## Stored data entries
------------------------------
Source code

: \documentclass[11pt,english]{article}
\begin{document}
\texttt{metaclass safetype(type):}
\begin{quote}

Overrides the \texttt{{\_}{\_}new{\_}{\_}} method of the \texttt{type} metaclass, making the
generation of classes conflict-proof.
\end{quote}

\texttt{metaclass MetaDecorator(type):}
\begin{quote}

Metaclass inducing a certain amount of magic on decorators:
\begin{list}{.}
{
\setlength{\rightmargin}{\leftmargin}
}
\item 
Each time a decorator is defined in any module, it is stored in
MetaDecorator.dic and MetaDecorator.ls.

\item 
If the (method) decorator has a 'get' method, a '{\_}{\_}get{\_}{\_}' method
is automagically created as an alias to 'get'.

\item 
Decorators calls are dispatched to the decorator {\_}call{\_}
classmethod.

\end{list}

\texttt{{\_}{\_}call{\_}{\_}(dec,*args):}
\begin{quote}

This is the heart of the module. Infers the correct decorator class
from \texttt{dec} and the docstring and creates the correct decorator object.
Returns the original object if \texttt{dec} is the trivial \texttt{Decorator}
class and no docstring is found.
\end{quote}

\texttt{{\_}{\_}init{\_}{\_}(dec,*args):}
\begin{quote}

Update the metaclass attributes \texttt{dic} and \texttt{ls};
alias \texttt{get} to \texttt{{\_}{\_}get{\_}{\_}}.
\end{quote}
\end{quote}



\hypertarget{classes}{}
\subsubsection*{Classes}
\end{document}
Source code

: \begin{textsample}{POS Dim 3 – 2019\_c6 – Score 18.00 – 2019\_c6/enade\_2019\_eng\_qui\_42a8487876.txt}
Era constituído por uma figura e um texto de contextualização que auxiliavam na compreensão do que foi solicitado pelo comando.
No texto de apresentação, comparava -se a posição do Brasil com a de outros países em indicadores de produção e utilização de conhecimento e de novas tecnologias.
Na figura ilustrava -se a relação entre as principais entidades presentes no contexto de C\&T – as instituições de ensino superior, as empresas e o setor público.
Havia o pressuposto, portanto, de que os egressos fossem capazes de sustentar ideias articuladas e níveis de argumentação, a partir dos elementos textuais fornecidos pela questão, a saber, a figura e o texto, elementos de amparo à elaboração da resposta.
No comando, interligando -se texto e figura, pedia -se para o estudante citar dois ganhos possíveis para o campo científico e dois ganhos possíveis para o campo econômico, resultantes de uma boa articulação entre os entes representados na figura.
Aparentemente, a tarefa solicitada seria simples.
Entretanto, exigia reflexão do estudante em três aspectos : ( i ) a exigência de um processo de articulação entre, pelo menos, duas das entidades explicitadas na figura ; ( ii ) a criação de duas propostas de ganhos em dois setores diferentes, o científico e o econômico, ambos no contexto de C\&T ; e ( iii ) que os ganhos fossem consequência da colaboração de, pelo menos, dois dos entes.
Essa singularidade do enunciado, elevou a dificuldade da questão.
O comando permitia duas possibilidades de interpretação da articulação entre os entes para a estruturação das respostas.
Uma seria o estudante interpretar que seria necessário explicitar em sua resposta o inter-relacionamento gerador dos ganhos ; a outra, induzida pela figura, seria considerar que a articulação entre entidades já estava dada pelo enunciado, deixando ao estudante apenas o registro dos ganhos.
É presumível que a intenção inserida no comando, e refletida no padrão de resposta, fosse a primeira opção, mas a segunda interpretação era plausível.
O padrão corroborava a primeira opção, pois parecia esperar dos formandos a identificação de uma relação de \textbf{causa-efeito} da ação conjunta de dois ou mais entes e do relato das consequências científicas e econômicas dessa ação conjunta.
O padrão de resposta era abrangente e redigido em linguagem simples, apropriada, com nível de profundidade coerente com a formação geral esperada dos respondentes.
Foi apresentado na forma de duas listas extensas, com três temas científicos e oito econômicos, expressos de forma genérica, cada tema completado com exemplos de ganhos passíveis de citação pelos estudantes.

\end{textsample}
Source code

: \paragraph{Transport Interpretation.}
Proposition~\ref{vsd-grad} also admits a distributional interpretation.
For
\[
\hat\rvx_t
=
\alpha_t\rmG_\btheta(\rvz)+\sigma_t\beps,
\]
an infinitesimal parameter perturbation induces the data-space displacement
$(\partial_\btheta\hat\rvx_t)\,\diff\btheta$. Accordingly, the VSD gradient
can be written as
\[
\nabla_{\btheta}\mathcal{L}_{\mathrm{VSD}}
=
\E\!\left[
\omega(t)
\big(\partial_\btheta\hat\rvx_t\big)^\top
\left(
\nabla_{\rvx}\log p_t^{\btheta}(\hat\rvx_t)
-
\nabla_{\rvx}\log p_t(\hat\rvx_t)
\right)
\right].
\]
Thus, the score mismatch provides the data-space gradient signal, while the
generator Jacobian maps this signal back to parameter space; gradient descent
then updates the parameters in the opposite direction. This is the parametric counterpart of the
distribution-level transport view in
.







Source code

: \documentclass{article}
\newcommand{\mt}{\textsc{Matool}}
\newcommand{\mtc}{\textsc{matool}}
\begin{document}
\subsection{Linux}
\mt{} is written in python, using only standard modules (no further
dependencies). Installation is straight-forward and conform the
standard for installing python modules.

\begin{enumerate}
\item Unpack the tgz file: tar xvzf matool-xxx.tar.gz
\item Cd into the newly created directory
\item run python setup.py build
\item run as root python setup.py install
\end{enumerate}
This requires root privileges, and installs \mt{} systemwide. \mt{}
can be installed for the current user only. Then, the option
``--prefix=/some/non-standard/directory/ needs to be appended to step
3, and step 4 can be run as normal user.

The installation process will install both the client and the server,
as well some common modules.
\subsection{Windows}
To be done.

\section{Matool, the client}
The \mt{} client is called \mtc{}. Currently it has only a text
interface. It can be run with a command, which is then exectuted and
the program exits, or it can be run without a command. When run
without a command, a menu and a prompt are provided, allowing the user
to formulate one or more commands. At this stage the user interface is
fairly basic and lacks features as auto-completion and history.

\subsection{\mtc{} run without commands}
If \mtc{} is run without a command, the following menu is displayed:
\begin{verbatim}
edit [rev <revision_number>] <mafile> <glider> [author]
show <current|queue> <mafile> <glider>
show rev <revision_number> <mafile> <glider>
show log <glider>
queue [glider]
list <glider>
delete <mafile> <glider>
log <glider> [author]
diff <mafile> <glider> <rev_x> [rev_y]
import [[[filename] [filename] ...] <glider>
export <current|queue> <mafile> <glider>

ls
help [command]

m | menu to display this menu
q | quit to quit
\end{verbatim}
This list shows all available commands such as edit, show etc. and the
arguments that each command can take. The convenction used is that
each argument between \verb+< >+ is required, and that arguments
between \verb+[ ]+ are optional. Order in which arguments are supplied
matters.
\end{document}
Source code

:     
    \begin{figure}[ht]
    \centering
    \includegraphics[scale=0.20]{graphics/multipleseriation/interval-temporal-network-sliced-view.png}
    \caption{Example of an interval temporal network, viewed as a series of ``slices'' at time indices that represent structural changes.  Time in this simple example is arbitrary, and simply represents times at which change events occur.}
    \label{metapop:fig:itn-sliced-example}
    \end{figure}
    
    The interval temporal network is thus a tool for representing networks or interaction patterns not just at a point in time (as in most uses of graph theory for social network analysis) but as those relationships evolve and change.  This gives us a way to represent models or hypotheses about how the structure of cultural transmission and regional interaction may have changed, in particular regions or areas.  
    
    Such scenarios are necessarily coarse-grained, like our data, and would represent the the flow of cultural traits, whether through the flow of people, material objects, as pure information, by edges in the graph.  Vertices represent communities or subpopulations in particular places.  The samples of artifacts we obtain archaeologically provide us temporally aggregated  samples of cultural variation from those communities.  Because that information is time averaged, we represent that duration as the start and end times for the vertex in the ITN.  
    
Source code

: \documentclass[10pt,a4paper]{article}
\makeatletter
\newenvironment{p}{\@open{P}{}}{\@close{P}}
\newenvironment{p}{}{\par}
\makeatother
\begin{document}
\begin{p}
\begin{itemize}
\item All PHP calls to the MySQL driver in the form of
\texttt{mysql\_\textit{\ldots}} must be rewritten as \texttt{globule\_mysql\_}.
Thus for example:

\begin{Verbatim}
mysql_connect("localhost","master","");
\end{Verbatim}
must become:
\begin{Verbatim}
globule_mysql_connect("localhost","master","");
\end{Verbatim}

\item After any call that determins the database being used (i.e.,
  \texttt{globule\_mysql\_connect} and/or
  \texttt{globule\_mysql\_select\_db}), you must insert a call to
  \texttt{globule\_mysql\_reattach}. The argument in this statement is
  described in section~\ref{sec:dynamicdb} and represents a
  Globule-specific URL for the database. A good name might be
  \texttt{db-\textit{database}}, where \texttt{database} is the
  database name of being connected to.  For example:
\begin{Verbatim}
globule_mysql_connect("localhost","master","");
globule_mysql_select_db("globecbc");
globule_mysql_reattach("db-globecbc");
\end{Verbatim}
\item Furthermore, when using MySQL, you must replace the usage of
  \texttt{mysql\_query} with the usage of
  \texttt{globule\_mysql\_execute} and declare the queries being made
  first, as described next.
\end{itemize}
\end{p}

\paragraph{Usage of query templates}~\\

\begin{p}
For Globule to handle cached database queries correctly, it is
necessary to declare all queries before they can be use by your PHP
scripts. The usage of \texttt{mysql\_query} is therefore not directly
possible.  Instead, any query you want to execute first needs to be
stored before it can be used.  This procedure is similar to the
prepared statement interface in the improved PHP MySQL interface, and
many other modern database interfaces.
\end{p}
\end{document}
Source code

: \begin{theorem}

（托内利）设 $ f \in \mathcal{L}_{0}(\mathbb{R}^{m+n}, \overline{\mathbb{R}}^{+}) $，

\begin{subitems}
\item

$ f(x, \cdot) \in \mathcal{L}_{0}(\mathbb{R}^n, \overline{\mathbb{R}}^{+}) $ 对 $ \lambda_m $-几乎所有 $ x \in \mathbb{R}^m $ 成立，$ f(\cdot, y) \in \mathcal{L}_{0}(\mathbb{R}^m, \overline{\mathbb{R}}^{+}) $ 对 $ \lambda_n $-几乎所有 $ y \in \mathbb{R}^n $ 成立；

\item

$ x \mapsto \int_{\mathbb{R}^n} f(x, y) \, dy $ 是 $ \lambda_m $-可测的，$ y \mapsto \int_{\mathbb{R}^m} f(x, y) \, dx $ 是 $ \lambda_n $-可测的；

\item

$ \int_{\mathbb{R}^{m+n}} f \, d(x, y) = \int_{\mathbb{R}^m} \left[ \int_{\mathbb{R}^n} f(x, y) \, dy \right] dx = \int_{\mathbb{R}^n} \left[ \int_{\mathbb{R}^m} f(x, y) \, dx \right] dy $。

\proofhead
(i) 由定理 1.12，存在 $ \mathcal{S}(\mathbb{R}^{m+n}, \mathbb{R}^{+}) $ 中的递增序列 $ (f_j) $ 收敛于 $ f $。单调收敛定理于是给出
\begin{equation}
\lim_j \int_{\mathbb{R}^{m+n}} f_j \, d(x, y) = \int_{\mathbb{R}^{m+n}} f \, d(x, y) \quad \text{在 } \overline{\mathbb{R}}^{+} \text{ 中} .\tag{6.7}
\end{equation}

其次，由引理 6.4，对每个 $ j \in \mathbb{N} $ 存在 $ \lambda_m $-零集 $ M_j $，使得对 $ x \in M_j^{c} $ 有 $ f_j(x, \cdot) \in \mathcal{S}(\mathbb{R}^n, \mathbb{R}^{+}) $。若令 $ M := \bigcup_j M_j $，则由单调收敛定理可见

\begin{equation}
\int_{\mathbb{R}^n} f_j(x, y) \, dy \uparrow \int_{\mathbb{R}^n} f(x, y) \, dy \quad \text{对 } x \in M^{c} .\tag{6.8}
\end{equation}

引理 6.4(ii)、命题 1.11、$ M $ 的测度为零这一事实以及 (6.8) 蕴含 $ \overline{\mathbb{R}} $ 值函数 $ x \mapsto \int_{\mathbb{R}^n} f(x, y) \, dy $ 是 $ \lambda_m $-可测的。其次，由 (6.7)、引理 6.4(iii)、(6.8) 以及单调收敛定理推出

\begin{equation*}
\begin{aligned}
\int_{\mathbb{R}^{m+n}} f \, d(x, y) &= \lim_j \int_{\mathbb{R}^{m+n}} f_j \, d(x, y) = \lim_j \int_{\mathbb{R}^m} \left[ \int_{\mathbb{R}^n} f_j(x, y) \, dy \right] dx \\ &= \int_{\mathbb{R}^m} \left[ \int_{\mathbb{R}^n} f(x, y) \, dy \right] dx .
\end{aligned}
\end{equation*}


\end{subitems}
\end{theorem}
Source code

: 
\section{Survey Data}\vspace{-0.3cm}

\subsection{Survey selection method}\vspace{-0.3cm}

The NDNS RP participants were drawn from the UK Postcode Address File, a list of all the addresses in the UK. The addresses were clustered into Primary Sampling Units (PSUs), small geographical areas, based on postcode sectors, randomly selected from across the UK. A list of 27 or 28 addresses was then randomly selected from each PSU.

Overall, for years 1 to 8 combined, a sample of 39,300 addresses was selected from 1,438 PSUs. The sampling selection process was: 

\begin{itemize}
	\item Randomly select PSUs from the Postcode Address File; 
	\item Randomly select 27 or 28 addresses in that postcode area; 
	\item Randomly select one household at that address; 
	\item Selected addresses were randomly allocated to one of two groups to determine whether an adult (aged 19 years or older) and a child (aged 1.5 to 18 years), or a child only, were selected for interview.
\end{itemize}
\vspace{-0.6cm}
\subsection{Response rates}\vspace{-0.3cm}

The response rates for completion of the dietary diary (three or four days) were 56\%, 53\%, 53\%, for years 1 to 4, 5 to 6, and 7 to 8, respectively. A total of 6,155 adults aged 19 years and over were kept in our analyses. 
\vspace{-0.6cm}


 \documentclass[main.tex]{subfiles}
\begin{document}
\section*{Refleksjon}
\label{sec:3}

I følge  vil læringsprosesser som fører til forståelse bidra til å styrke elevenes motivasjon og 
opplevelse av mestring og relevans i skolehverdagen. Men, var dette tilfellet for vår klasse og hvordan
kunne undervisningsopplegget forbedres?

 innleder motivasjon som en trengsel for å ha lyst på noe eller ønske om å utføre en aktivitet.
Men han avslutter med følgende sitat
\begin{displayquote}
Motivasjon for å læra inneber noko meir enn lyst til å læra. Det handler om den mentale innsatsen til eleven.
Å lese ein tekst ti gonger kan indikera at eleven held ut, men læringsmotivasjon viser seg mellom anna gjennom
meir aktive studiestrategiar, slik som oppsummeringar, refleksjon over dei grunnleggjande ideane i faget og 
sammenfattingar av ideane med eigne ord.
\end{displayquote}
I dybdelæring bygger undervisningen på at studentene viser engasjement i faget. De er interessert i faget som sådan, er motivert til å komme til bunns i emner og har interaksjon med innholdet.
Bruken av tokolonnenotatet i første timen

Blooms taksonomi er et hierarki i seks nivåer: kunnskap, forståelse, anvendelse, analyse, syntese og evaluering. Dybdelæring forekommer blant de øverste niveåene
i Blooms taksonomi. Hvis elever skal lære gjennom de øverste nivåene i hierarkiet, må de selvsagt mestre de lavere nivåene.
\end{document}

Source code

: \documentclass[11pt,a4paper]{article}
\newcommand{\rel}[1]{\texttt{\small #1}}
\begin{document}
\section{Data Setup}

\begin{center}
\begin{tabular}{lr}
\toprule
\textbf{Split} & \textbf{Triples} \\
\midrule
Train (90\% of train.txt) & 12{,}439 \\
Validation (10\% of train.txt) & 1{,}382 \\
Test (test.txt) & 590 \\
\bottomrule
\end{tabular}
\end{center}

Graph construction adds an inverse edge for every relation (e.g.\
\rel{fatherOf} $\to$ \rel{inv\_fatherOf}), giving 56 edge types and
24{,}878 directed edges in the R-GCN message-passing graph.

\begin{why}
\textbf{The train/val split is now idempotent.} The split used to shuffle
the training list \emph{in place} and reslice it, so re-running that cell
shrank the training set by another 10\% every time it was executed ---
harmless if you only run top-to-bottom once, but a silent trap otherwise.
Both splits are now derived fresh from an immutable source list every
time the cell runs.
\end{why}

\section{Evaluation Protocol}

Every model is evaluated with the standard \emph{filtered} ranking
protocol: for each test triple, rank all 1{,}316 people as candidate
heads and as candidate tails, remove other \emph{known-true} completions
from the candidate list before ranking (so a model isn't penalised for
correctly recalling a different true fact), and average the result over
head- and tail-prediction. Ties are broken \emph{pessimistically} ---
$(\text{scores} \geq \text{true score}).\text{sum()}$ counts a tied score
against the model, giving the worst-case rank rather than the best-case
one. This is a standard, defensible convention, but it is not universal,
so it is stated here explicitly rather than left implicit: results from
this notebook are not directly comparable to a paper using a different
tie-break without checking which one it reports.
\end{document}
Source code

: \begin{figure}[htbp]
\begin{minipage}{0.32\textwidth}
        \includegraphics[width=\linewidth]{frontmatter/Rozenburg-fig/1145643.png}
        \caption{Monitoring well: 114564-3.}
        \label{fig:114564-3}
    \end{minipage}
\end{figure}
------------------------------
## ABOUT THIS EXERCISE
Return only the number of lines in the records above that include the string "without".

## RESULT
5